- **DATASET ENTRIES**
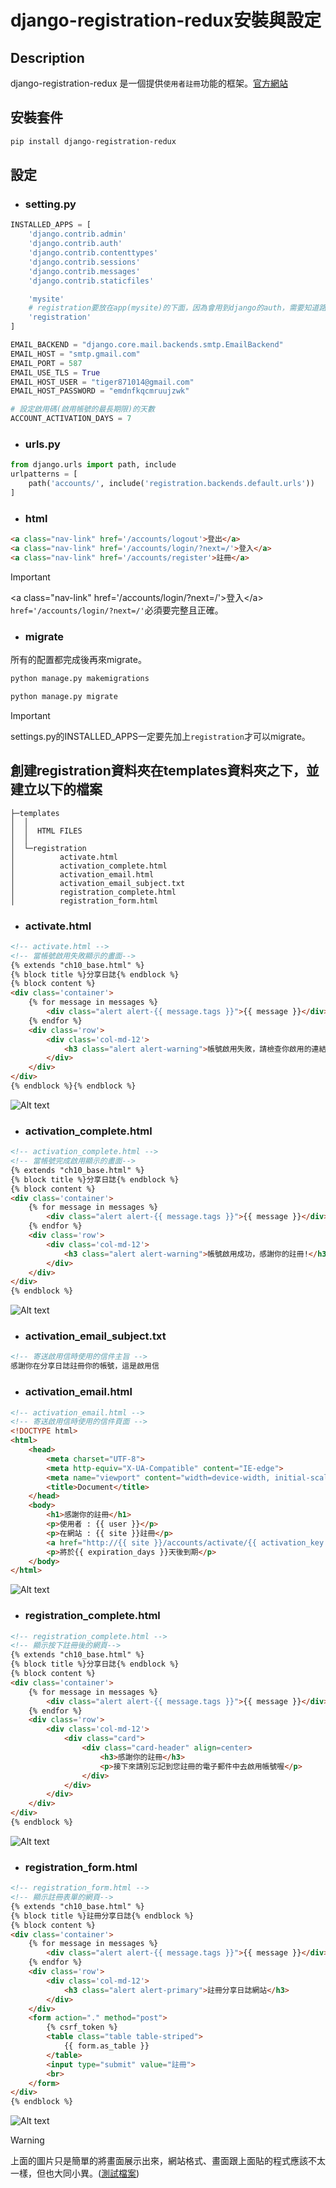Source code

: # django-registration-redux安裝與設定

## Description

django-registration-redux 是一個提供`使用者註冊`功能的框架。[官方網站](https://django-registration-redux.readthedocs.io/en/latest/)

## 安裝套件

```bash
pip install django-registration-redux
```

## 設定

* ### setting.py

```python
INSTALLED_APPS = [
    'django.contrib.admin'
    'django.contrib.auth'
    'django.contrib.contenttypes'
    'django.contrib.sessions'
    'django.contrib.messages'
    'django.contrib.staticfiles'

    'mysite'
    # registration要放在app(mysite)的下面，因為會用到django的auth，需要知道路徑
    'registration'
]

EMAIL_BACKEND = "django.core.mail.backends.smtp.EmailBackend"
EMAIL_HOST = "smtp.gmail.com"
EMAIL_PORT = 587
EMAIL_USE_TLS = True
EMAIL_HOST_USER = "tiger871014@gmail.com"
EMAIL_HOST_PASSWORD = "emdnfkqcmruujzwk"

# 設定啟用碼(啟用帳號的最長期限)的天數
ACCOUNT_ACTIVATION_DAYS = 7
```

* ### urls.py

```python
from django.urls import path, include
urlpatterns = [
    path('accounts/', include('registration.backends.default.urls'))
]
```

* ### html

```html
<a class="nav-link" href='/accounts/logout'>登出</a>
<a class="nav-link" href='/accounts/login/?next=/'>登入</a>
<a class="nav-link" href='/accounts/register'>註冊</a>
```

> [!IMPORTANT]
> \<a class="nav-link" href='/accounts/login/?next=/'>登入<\/a><br>
> `href='/accounts/login/?next=/'`必須要完整且正確。

* ### migrate

所有的配置都完成後再來migrate。

```BASH
python manage.py makemigrations

python manage.py migrate
```

> [!IMPORTANT]
> settings.py的INSTALLED_APPS一定要先加上`registration`才可以migrate。

## 創建registration資料夾在templates資料夾之下，並建立以下的檔案

```tree
├─templates
│  │
│  │  HTML FILES
│  │
│  └─registration
│          activate.html
│          activation_complete.html
│          activation_email.html
│          activation_email_subject.txt
│          registration_complete.html
│          registration_form.html
```

* ### activate.html

```html
<!-- activate.html -->
<!-- 當帳號啟用失敗顯示的畫面-->
{% extends "ch10_base.html" %}
{% block title %}分享日誌{% endblock %}
{% block content %}
<div class='container'>
    {% for message in messages %}
        <div class="alert alert-{{ message.tags }}">{{ message }}</div>
    {% endfor %}
    <div class='row'>
        <div class='col-md-12'>
            <h3 class="alert alert-warning">帳號啟用失敗，請檢查你啟用的連結!</h3>
        </div>
    </div>
</div>
{% endblock %}{% endblock %}
 ```

![Alt text](images/image-12.png)

* ### activation_complete.html

```html
<!-- activation_complete.html -->
<!-- 當帳號完成啟用顯示的畫面-->
{% extends "ch10_base.html" %}
{% block title %}分享日誌{% endblock %}
{% block content %}
<div class='container'>
    {% for message in messages %}
        <div class="alert alert-{{ message.tags }}">{{ message }}</div>
    {% endfor %}
    <div class='row'>
        <div class='col-md-12'>
            <h3 class="alert alert-warning">帳號啟用成功，感謝你的註冊!</h3>
        </div>
    </div>
</div>
{% endblock %}
```

![Alt text](images/image-13.png)

* ### activation_email_subject.txt

```html
<!-- 寄送啟用信時使用的信件主旨 -->
感謝你在分享日誌註冊你的帳號，這是啟用信
```

* ### activation_email.html

```html
<!-- activation_email.html -->
<!-- 寄送啟用信時使用的信件頁面 -->
<!DOCTYPE html>
<html>
    <head>
        <meta charset="UTF-8">
        <meta http-equiv="X-UA-Compatible" content="IE-edge">
        <meta name="viewport" content="width=device-width, initial-scale=1.0">
        <title>Document</title>
    </head>
    <body>
        <h1>感謝你的註冊</h1>
        <p>使用者 : {{ user }}</p>
        <p>在網站 : {{ site }}註冊</p>
        <a href="http://{{ site }}/accounts/activate/{{ activation_key }}">點擊啟用</a>
        <p>將於{{ expiration_days }}天後到期</p>
    </body>
</html>
```

![Alt text](images/image-14.png)

* ### registration_complete.html

```html
<!-- registration_complete.html -->
<!-- 顯示按下註冊後的網頁-->
{% extends "ch10_base.html" %}
{% block title %}分享日誌{% endblock %}
{% block content %}
<div class='container'>
    {% for message in messages %}
        <div class="alert alert-{{ message.tags }}">{{ message }}</div>
    {% endfor %}
    <div class='row'>
        <div class='col-md-12'>
            <div class="card">
                <div class="card-header" align=center>
                    <h3>感謝你的註冊</h3>
                    <p>接下來請別忘記到您註冊的電子郵件中去啟用帳號喔</p>
                </div>
            </div>
        </div>
    </div>
</div>
{% endblock %}
```

![Alt text](images/image-15.png)

* ### registration_form.html

```html
<!-- registration_form.html -->
<!-- 顯示註冊表單的網頁-->
{% extends "ch10_base.html" %}
{% block title %}註冊分享日誌{% endblock %}
{% block content %}
<div class='container'>
    {% for message in messages %}
        <div class="alert alert-{{ message.tags }}">{{ message }}</div>
    {% endfor %}
    <div class='row'>
        <div class='col-md-12'>
            <h3 class="alert alert-primary">註冊分享日誌網站</h3>
        </div>
    </div>
    <form action="." method="post">
        {% csrf_token %}
        <table class="table table-striped">
            {{ form.as_table }}
        </table>
        <input type="submit" value="註冊">
        <br>
    </form>
</div>
{% endblock %}
```

![Alt text](images/image-16.png)

> [!WARNING]
> 上面的圖片只是簡單的將畫面展示出來，網站格式、畫面跟上面貼的程式應該不太一樣，但也大同小異。([測試檔案](doc/ch10_test))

- **YOUR OBJECTIVE**
For each line in the data that holds the word "path", copy the line.

- **TASK SOLUTION**
from django.urls import path, include
    path('accounts/', include('registration.backends.default.urls'))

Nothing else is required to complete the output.